With my back to them all, I continue my story. "We shared a bottle of mead, not unlike this one. I keep, well, kept, a bottle saved away every year for right before the Race to loosen my nerves and right after to commiserate my loss. This is the loss bottle, by the way." The bottle ends up back in my hands via Tulip, and I drink again. The warmth of the dandelion wine runs through me.
"As we sat, we argued a little. She was happy just meandering through the Race and coming back to have a life together. That's all she wanted, me and her living a normal life here in Dalery. Max wasn't my friend. She was an extension of myself, holding all the good for both of us. I never felt shame about who I was with her, despite the choices I made being very different than the choices she'd make. Even in the Race, when she disagreed with my theft and how I handled Amio, she still loved me through those choices. A part of me wonders…" I trail off, not willing to speak about my fears of being unlovable to my travel companions. "Anyways, she was all I had." I get choked up, voicing words I was never brave enough to release into the world until now.

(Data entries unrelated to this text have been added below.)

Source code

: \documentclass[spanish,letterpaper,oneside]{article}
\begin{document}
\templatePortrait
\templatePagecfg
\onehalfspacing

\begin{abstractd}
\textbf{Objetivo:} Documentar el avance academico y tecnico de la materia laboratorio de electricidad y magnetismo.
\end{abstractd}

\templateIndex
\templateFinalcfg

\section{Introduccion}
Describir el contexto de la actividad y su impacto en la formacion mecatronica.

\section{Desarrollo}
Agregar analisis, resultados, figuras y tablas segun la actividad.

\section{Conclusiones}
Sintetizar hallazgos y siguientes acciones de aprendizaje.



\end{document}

Since Max's death, I have been able to compartmentalize it, push it down, and bury it deep under a layer of denial. In this home where I spent so much time with her, the grief has taken root, memories feeding its rapid growth.
I place the mead back on the table, uncaring who picks it up. Tulip's hand is on my arm, and I know she would want me to face her, but if I looked into those shining blue eyes and saw her unshed tears, I would fall apart. "I wasn't satisfied with the life she wanted with me. The idea of giving up on winning the Race, on never seeing my parents again, was impossible to accept. So here, at this table, I made Max promise that we would make it to the arena together and leave behind all of this." I gesture widely at my meager home.
"That's the promise that got her killed. Here at this table, I signed my best friend's death warrant."
The squeaking of a chair on the floor and the slamming of a door alert me that someone has left. Turning around, I am unsurprised to see that Mace is gone.